■ **Your goal**
Look through the listing below and give the number of lines that hold "omega". Say nothing more.

■ **Data extracts**
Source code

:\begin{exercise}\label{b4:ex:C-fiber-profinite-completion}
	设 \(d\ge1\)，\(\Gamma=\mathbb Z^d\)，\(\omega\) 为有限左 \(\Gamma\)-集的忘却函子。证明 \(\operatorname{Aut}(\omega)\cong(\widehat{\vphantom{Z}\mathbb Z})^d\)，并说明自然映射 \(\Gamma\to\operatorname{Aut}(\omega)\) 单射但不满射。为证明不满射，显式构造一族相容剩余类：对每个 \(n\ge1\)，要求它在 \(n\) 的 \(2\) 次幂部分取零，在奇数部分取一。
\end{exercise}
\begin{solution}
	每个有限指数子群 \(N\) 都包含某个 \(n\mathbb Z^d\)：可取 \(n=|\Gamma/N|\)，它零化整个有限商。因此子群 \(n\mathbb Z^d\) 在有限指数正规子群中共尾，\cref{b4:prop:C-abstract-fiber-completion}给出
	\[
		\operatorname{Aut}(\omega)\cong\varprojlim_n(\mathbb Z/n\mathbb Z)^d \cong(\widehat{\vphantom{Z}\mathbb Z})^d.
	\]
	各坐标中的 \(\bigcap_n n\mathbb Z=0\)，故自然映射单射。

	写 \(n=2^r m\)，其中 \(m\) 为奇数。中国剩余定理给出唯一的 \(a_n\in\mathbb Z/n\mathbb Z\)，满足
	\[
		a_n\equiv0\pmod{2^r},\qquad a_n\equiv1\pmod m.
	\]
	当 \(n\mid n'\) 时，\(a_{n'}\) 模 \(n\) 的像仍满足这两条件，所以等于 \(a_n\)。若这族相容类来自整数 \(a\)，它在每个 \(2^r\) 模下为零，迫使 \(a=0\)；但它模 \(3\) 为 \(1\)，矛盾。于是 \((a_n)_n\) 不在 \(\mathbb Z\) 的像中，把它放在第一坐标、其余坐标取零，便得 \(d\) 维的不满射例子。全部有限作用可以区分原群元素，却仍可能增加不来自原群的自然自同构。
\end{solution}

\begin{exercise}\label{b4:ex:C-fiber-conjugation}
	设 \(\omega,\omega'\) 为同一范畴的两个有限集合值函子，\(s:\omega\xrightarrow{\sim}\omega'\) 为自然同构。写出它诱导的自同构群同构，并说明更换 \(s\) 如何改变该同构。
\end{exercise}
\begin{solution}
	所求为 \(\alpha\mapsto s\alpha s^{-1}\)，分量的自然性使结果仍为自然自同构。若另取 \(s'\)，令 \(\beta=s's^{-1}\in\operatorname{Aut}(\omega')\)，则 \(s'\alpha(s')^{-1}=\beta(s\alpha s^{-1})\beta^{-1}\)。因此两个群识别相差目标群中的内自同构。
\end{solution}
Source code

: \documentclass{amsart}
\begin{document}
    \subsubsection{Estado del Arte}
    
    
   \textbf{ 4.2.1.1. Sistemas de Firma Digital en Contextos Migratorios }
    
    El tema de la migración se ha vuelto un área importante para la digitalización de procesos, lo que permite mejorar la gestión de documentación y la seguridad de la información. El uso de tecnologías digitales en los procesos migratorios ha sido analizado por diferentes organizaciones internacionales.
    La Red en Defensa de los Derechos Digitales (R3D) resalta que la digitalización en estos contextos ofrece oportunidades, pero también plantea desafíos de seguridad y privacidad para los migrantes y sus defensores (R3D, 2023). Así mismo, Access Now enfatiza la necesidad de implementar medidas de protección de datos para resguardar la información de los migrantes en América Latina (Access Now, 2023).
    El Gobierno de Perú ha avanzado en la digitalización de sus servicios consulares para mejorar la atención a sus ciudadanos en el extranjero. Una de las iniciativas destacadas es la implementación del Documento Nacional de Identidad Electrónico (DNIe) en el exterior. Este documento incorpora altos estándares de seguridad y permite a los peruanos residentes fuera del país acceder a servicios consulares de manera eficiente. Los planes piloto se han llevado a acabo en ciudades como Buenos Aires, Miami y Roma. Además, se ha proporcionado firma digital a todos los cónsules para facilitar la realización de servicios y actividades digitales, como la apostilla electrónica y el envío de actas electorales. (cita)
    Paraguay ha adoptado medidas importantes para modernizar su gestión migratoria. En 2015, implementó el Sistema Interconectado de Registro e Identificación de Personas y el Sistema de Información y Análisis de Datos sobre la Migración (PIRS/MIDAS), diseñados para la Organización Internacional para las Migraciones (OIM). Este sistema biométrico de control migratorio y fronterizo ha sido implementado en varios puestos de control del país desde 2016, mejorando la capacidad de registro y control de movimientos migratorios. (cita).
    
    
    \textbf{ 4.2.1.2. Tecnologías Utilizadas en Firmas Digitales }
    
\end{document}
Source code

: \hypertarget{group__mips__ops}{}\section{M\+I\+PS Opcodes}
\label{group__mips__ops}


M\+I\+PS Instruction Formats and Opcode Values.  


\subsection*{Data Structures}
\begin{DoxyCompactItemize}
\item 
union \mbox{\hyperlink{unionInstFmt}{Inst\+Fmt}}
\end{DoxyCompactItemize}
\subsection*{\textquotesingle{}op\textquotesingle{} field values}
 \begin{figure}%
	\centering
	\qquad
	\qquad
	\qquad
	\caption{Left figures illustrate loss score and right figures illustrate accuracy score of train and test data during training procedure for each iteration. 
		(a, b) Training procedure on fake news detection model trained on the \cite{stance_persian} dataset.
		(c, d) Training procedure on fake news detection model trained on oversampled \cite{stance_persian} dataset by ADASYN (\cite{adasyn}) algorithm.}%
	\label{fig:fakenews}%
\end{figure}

■ **Response for this exercise**
4